START Stored data

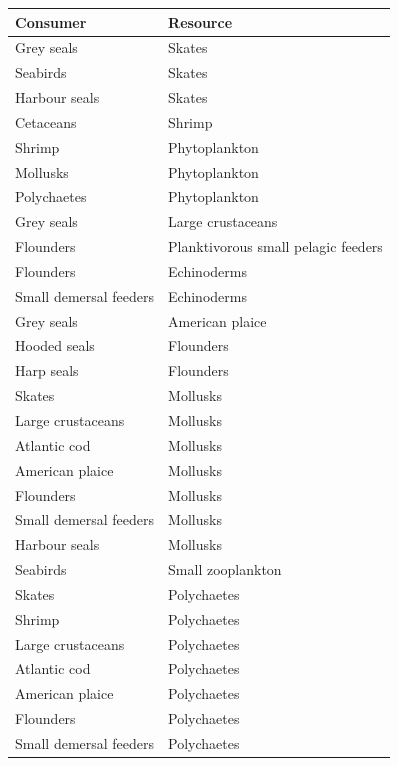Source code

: \begin{singlespace}
\begin{longtable}{ p{} p{} }
    \toprule
      Consumer               & Resource \\
    \hline  \hline
    \endhead

    Grey seals             & Skates \\
    Seabirds               & Skates \\
    Harbour seals          & Skates \\
    Cetaceans              & Shrimp \\
    Shrimp                 & Phytoplankton  \\
    Mollusks               & Phytoplankton  \\
    Polychaetes            & Phytoplankton  \\
    Grey seals             & Large crustaceans  \\
    Flounders              & Planktivorous small pelagic feeders    \\
    Flounders              & Echinoderms    \\
    Small demersal feeders & Echinoderms    \\
    Grey seals             & American plaice    \\
    Hooded seals           & Flounders  \\
    Harp seals             & Flounders  \\
    Skates                 & Mollusks   \\
    Large crustaceans      & Mollusks   \\
    Atlantic cod           & Mollusks   \\
    American plaice        & Mollusks   \\
    Flounders              & Mollusks   \\
    Small demersal feeders & Mollusks   \\
    Harbour seals          & Mollusks   \\
    Seabirds               & Small zooplankton  \\
    Skates                 & Polychaetes    \\
    Shrimp                 & Polychaetes    \\
    Large crustaceans      & Polychaetes    \\
    Atlantic cod           & Polychaetes    \\
    American plaice        & Polychaetes    \\
    Flounders              & Polychaetes    \\
    Small demersal feeders & Polychaetes    \\

\end{longtable}
\end{singlespace}
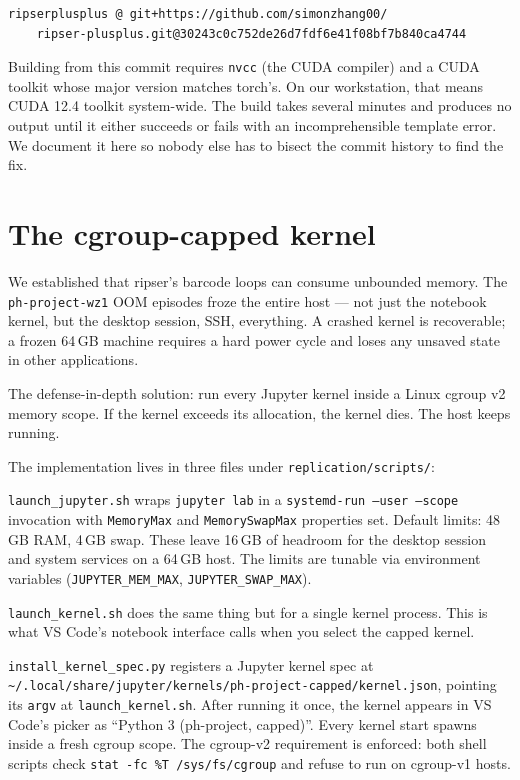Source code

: \begin{verbatim}
ripserplusplus @ git+https://github.com/simonzhang00/
    ripser-plusplus.git@30243c0c752de26d7fdf6e41f08bf7b840ca4744
\end{verbatim}

Building from this commit requires \texttt{nvcc} (the CUDA compiler) and a CUDA toolkit whose major version matches torch's. On our workstation, that means CUDA 12.4 toolkit system-wide. The build takes several minutes and produces no output until it either succeeds or fails with an incomprehensible template error. We document it here so nobody else has to bisect the commit history to find the fix.

\section{The cgroup-capped kernel}
\label{sec:cgroup-kernel}

We established that ripser's barcode loops can consume unbounded memory. The \texttt{ph-project-wz1} OOM episodes froze the entire host --- not just the notebook kernel, but the desktop session, SSH, everything. A crashed kernel is recoverable; a frozen 64\,GB machine requires a hard power cycle and loses any unsaved state in other applications.

The defense-in-depth solution: run every Jupyter kernel inside a Linux cgroup v2 memory scope. If the kernel exceeds its allocation, the kernel dies. The host keeps running.

The implementation lives in three files under \texttt{replication/scripts/}:

\texttt{launch\_jupyter.sh} wraps \texttt{jupyter lab} in a \texttt{systemd-run --user --scope} invocation with \texttt{MemoryMax} and \texttt{MemorySwapMax} properties set. Default limits: 48\,GB RAM, 4\,GB swap. These leave 16\,GB of headroom for the desktop session and system services on a 64\,GB host. The limits are tunable via environment variables (\texttt{JUPYTER\_MEM\_MAX}, \texttt{JUPYTER\_SWAP\_MAX}).

\texttt{launch\_kernel.sh} does the same thing but for a single kernel process. This is what VS Code's notebook interface calls when you select the capped kernel.

\texttt{install\_kernel\_spec.py} registers a Jupyter kernel spec at \texttt{\textasciitilde/.local/share/jupyter/kernels/ph-project-capped/kernel.json}, pointing its \texttt{argv} at \texttt{launch\_kernel.sh}. After running it once, the kernel appears in VS Code's picker as ``Python 3 (ph-project, capped)''. Every kernel start spawns inside a fresh cgroup scope. The cgroup-v2 requirement is enforced: both shell scripts check \texttt{stat -fc \%T /sys/fs/cgroup} and refuse to run on cgroup-v1 hosts.

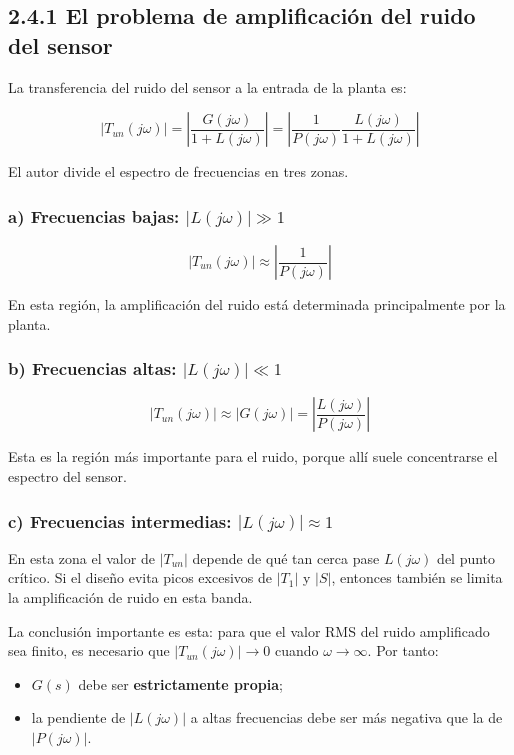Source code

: \subsection{2.4.1 El problema de amplificación del ruido del sensor}
La transferencia del ruido del sensor a la entrada de la planta es:

$$
|T_{un}(j\omega)|=\left|\frac{G(j\omega)}{1+L(j\omega)}\right|
=\left|\frac{1}{P(j\omega)}\frac{L(j\omega)}{1+L(j\omega)}\right|
$$

El autor divide el espectro de frecuencias en tres zonas.

\subsubsection{a) Frecuencias bajas: \(|L(j\omega)|\gg 1\)}
\[
|T_{un}(j\omega)|\approx \left|\frac{1}{P(j\omega)}\right| \tag{2.4.2}
\]

En esta región, la amplificación del ruido está determinada principalmente por la planta.

\subsubsection{b) Frecuencias altas: \(|L(j\omega)|\ll 1\)}
\[
|T_{un}(j\omega)|\approx |G(j\omega)|
=\left|\frac{L(j\omega)}{P(j\omega)}\right| \tag{2.4.3}
\]

Esta es la región más importante para el ruido, porque allí suele concentrarse el espectro del sensor.

\subsubsection{c) Frecuencias intermedias: \(|L(j\omega)|\approx 1\)}
En esta zona el valor de \(|T_{un}|\) depende de qué tan cerca pase \(L(j\omega)\) del punto crítico. Si el diseño evita picos excesivos de \(|T_1|\) y \(|S|\), entonces también se limita la amplificación de ruido en esta banda.


La conclusión importante es esta: para que el valor RMS del ruido amplificado sea finito, es necesario que \(|T_{un}(j\omega)|\to 0\) cuando \(\omega\to\infty\). Por tanto:

\begin{itemize}
  \item \(G(s)\) debe ser \textbf{estrictamente propia};
  \item la pendiente de \(|L(j\omega)|\) a altas frecuencias debe ser más negativa que la de \(|P(j\omega)|\).
\end{itemize}

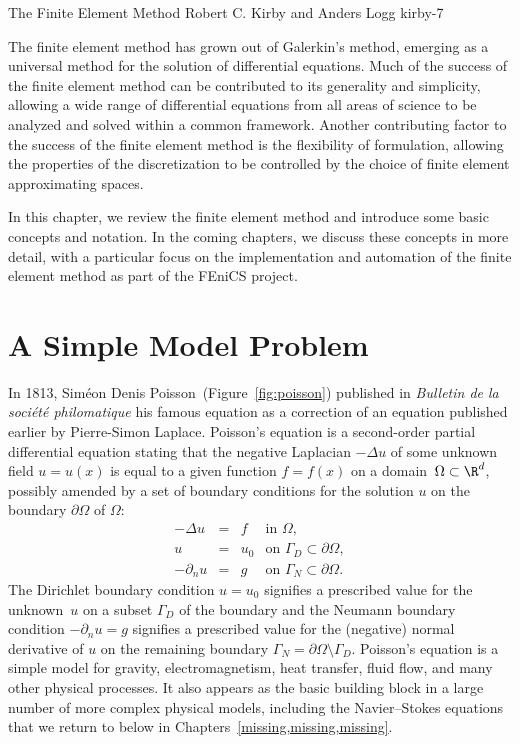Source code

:               {The Finite Element Method}
              {Robert C. Kirby and Anders Logg}
              {kirby-7}


The finite element method has grown out of Galerkin's method, emerging
as a universal method for the solution of differential equations. Much
of the success of the finite element method can be contributed to its
generality and simplicity, allowing a wide range of differential
equations from all areas of science to be analyzed and solved within a
common framework. Another contributing factor to the success of the
finite element method is the flexibility of formulation, allowing the
properties of the discretization to be controlled by the choice of
finite element approximating spaces.

In this chapter, we review the finite element method and introduce
some basic concepts and notation. In the coming chapters, we discuss
these concepts in more detail, with a particular focus on the
implementation and automation of the finite element method as part of
the FEniCS project.

\section{A Simple Model Problem}

In 1813, Sim\'eon Denis Poisson~(Figure~\ref{fig:poisson}) published
in \emph{Bulletin de la soci\'et\'e philomatique} his famous equation
as a correction of an equation published earlier by Pierre-Simon
Laplace. Poisson's equation is a second-order partial differential
equation stating that the negative Laplacian $-\Delta u$ of some
unknown field $u = u(x)$ is equal to a given function $f = f(x)$ on a
domain~$\Omega \subset \R^d$, possibly amended by a set of boundary
conditions for the solution $u$ on the boundary $\partial \Omega$ of
$\Omega$:
\begin{equation} \label{eq:poisson}
  \begin{array}{rcll}
    - \Delta u &=& f &\mbox{in } \Omega, \\
    u &=& u_0 &\mbox{on } \Gamma_D \subset \partial \Omega, \\
    - \partial_n u &=& g &\mbox{on } \Gamma_N \subset \partial \Omega.
  \end{array}
\end{equation}
The Dirichlet boundary condition $u = u_0$ signifies a prescribed
value for the unknown~$u$ on a subset $\Gamma_D$ of the boundary and
the Neumann boundary condition $-\partial_n u = g$ signifies a
prescribed value for the (negative) normal derivative of $u$ on the
remaining boundary $\Gamma_N = \partial \Omega \setminus
\Gamma_D$. Poisson's equation is a simple model for gravity,
electromagnetism, heat transfer, fluid flow, and many other physical
processes. It also appears as the basic building block in a large
number of more complex physical models, including the Navier--Stokes
equations that we return to below in
Chapters~\ref{missing,missing,missing}.

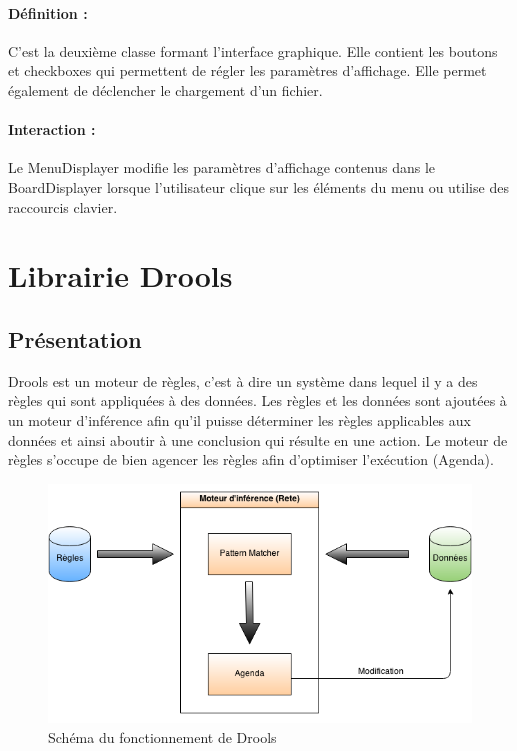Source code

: 			\paragraph{Définition :}
			C'est la deuxième classe formant l'interface graphique. Elle contient les boutons et checkboxes qui permettent
			de régler les paramètres d'affichage. Elle permet également de déclencher le chargement d'un fichier.
			\paragraph{Interaction :}
			Le MenuDisplayer modifie les paramètres d'affichage contenus dans le BoardDisplayer lorsque l'utilisateur clique
			sur les éléments du menu ou utilise des raccourcis clavier.


	\clearpage

	\section{Librairie Drools}

		\subsection{Présentation}
			Drools est un moteur de règles, c'est à dire un système dans lequel il y a des règles qui sont appliquées à des données. 
			Les règles et les données sont ajoutées	à un moteur d'inférence afin qu'il puisse déterminer les règles applicables aux données et ainsi aboutir à une conclusion qui résulte en une action.
			Le moteur de règles s'occupe de bien agencer les règles afin d'optimiser l'exécution (Agenda).

		
			\begin{figure}[!h]
			    \caption{Schéma du fonctionnement de Drools}
			    \centerline{\includegraphics[scale=0.7]{images/architecture/drools_schema.png}}
			\end{figure}


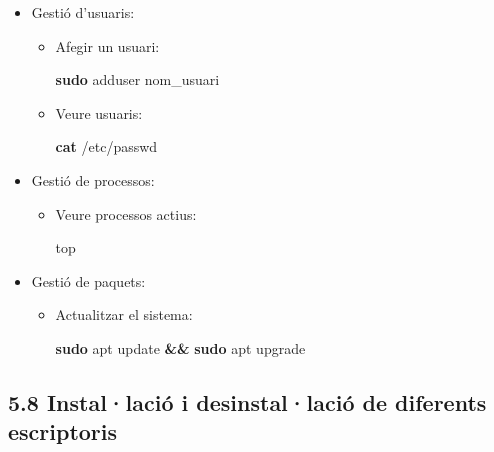 \documentclass[
  a4paper,
]{article}
\newenvironment{Shaded}{\begin{snugshade}}{\end{snugshade}}
\newcommand{\ExtensionTok}[1]{#1}
\newcommand{\FunctionTok}[1]{\textcolor[rgb]{0.13,0.29,0.53}{\textbf{#1}}}
\newcommand{\KeywordTok}[1]{\textcolor[rgb]{0.13,0.29,0.53}{\textbf{#1}}}
\newcommand{\NormalTok}[1]{#1}
\providecommand{\tightlist}{%
  \setlength{\itemsep}{0pt}\setlength{\parskip}{0pt}}
\begin{document}
\begin{itemize}
\tightlist
\item
  Gestió d'usuaris:

  \begin{itemize}
  \item
    Afegir un usuari:

\begin{Shaded}
\begin{Highlighting}[]
\FunctionTok{sudo}\NormalTok{ adduser nom\_usuari}
\end{Highlighting}
\end{Shaded}
  \item
    Veure usuaris:

\begin{Shaded}
\begin{Highlighting}[]
\FunctionTok{cat}\NormalTok{ /etc/passwd}
\end{Highlighting}
\end{Shaded}
  \end{itemize}
\item
  Gestió de processos:

  \begin{itemize}
  \item
    Veure processos actius:

\begin{Shaded}
\begin{Highlighting}[]
\ExtensionTok{top}
\end{Highlighting}
\end{Shaded}
  \end{itemize}
\item
  Gestió de paquets:

  \begin{itemize}
  \item
    Actualitzar el sistema:

\begin{Shaded}
\begin{Highlighting}[]
\FunctionTok{sudo}\NormalTok{ apt update }\KeywordTok{\&\&} \FunctionTok{sudo}\NormalTok{ apt upgrade}
\end{Highlighting}
\end{Shaded}
  \end{itemize}
\end{itemize}

\subsection{5.8 Instal·lació i desinstal·lació de diferents
escriptoris}\label{installaciuxf3-i-desinstallaciuxf3-de-diferents-escriptoris}
\end{document}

END Stored data

**Your task**
All lines above from the one containing "The finite element method has" to the one containing "generality and simplicity, allowing" must be repeated exactly, both lines included, and no others.

**Answer section**
The finite element method has grown out of Galerkin's method, emerging
as a universal method for the solution of differential equations. Much
of the success of the finite element method can be contributed to its
generality and simplicity, allowing a wide range of differential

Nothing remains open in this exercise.